> [EXERCISE]: Where in the data does the word "have" appear? Find those lines and copy them.
------------------------------------------------------------
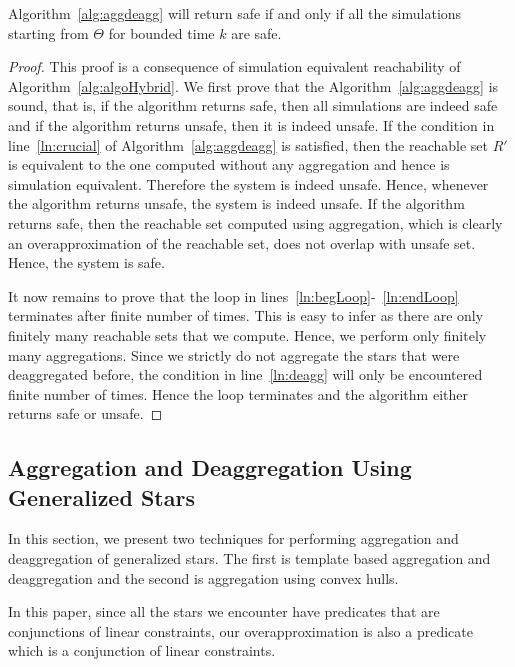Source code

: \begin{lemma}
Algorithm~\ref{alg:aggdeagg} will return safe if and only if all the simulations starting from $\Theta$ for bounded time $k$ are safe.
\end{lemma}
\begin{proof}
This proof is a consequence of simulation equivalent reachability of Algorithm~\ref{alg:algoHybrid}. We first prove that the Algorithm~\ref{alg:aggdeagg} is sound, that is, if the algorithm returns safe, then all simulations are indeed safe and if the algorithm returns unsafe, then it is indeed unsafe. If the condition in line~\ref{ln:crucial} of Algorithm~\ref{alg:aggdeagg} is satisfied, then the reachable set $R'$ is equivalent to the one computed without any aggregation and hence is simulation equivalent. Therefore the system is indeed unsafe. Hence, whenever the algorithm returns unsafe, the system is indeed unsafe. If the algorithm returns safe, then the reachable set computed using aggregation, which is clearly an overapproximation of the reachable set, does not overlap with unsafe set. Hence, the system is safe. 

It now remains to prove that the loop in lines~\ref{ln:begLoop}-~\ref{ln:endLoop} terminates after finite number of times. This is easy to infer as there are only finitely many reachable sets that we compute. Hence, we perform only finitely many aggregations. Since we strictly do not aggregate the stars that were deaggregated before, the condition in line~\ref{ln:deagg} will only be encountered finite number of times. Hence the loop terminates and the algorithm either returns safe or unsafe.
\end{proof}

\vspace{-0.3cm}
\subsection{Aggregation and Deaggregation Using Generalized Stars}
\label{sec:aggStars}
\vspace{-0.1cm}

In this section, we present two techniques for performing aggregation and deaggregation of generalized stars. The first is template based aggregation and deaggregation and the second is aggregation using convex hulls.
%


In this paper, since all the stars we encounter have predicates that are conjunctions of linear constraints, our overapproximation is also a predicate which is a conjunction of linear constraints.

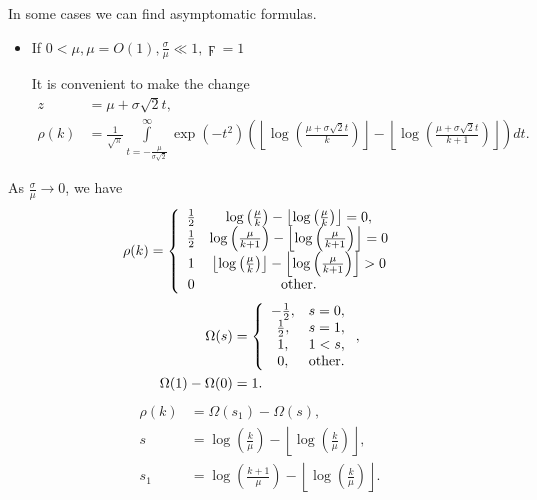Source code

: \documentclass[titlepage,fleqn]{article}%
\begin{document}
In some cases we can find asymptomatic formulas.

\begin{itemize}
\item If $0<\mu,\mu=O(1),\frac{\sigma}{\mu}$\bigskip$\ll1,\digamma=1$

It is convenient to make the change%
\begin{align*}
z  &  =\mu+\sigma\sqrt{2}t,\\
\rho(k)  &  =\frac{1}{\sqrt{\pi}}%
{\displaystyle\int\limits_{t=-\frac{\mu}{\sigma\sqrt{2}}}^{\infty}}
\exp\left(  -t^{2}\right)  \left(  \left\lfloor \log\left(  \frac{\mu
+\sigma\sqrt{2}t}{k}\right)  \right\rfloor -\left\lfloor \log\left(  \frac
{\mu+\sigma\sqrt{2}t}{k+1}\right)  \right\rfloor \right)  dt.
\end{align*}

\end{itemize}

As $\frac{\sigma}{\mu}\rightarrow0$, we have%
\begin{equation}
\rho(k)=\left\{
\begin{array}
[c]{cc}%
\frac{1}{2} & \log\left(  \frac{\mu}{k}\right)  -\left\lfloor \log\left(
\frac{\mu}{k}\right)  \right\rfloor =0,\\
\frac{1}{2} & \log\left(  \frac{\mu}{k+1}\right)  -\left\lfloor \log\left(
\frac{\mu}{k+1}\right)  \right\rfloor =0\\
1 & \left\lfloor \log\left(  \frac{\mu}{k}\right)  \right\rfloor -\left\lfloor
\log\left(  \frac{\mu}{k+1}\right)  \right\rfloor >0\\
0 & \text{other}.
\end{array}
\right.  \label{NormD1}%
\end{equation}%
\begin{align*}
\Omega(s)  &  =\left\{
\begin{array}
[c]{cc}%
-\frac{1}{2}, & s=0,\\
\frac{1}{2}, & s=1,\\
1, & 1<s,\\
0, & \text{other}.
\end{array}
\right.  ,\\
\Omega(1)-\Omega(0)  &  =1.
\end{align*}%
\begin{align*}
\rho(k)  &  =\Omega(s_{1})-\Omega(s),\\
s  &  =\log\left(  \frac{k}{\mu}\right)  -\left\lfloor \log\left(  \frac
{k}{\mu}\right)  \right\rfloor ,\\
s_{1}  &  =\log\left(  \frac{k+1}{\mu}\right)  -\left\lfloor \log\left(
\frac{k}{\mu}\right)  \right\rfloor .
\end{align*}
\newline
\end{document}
------------------------------------------------------------
> [REPLY]:
In this paper, since all the stars we encounter have predicates that are conjunctions of linear constraints, our overapproximation is also a predicate which is a conjunction of linear constraints.
As $\frac{\sigma}{\mu}\rightarrow0$, we have%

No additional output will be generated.